Ze heeft er lang over gedaan om te accepteren dat een baan als beleidsadviseur er voor haar niet meer in zit. ‘Na drie uur werken lag ik een dag met koorts in bed. Na een tijd zei mijn man: waar ben je nou eigenlijk mee bezig? Als ik maar weer terug kan naar mijn werk, dacht ik toen nog. Mijn werk was mijn houvast aan mijn oude ik.’ Ze begon voor zichzelf en startte een webshop, maar moest dat werk na drie jaar ook uit handen geven vanwege haar gezondheid.
Op de NOS-televisie
De grote klap incasseerde Van Kessel tijdens de presentatie van nieuwe onderzoeksresultaten op een informatiemiddag voor Q-koortspatiënten in 2015. ‘Er werd tegen een zaal vol patiënten gezegd dat het wel acht tot tien jaar kan duren voor de klachten weg zijn. Ik ben naar huis gegaan. Dat was zó shocking.’
Die middag had ze tegen een NOS-verslaggever gezegd dat ze niet van plan was om tien jaar lang onder een dekentje op de bank te gaan liggen, zoals een acteur in een ludiek bedoeld rollenspel had gedaan. ‘Nadat mijn uitspraak werd uitgezonden in het journaal, kreeg ik flink wat patiënten over me heen. Ik besefte: deze mensen gaan met een dekentje op de bank liggen omdat ze niet anders meer kúnnen. Ik was zo aan het proberen om dat te ontkennen. Die reacties deden mij inzien dat het voor iedereen zo heftig is, niet alleen voor mij.’
Rechtszaak tegen de staat
Van Kessel ging op onderzoek uit naar wat er rond die eerste uitbraak is gebeurd. Ze ontdekte dat de overheid steken had laten vallen bij het voorkomen en bestrijden van de epidemie, waardoor er veel mensen onnodig besmet zijn geraakt. ‘Het daalde in. Toen werd ik boos.’ Ze is een van de 297 patiënten die in 2016 een rechtszaak aanspanden tegen de staat. De rechter oordeelde in 2017 dat de overheid beter had moeten informeren en handelen, maar niet aansprakelijk is voor de schade van Q-koortspatiënten. Van Kessel hoopt dat er dit jaar een hoger beroep komt.
‘Ik wil het oplossen voor al die mensen die nog steeds in een UWV-traject hangen, die ziek zijn, en steeds verder in de problemen raken’

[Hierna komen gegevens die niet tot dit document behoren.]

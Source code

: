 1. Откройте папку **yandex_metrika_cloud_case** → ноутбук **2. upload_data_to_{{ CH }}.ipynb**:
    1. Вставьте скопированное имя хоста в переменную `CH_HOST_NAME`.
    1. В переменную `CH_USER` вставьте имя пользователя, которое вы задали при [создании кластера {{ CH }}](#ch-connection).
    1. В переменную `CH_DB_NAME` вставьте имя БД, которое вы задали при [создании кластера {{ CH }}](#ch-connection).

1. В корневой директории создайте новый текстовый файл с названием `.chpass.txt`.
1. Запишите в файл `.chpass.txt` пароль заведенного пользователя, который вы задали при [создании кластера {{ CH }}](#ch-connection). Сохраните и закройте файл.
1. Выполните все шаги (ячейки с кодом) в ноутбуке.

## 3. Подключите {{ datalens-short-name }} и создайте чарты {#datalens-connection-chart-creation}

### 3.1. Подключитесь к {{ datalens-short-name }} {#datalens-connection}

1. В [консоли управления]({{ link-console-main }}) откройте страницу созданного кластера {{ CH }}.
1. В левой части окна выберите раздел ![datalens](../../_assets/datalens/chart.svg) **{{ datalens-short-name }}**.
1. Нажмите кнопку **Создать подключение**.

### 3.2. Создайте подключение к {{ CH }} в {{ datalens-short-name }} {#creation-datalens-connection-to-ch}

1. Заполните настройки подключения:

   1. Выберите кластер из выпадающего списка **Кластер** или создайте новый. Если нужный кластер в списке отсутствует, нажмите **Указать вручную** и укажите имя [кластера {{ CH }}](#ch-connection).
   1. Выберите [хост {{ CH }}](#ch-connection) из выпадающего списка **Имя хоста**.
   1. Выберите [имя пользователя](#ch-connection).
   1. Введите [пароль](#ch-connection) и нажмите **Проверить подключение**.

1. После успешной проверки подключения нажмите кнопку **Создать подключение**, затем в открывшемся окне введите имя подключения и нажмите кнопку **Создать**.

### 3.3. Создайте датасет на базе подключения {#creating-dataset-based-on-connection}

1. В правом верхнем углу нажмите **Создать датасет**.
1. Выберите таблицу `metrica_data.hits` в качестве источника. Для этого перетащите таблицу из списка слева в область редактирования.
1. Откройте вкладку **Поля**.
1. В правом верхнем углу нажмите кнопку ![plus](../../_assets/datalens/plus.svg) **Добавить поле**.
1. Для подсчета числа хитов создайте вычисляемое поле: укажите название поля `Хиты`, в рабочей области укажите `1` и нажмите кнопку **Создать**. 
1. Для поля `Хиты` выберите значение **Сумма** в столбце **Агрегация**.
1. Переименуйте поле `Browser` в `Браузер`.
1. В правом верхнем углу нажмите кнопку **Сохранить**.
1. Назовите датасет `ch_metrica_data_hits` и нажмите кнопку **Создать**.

Vorig jaar kreeg ze de vraag of ze voorzitter wilde worden van de patiëntenorganisatie voor Q-koorts. ‘Ik twijfelde of ik me wel zoveel met dit onderwerp wilde bezighouden, want het is zo negatief. Maar je kunt niet altijd maar verwachten dat de oplossing van anderen komt. Je moet er zelf ook iets aan doen.’
Ze voelt zich gedreven door de schrijnende situaties van veel lotgenoten. ‘Ik wil het oplossen voor al die mensen die nog steeds in een UWV-traject hangen, die ziek zijn, en steeds verder in de problemen raken. Mensen die niet hebben wat ik heb, die bijvoorbeeld geen geld hebben om naar een orthomoleculair arts te gaan. Ik vind dat de overheid niet juist heeft gehandeld en dat ze een extra tandje bij moet zetten om het voor deze mensen goed te maken. Ik hoop dat dat alsnog lukt, omdat het hard nodig is. En dat ik daar een keer mijn berusting in ga vinden.’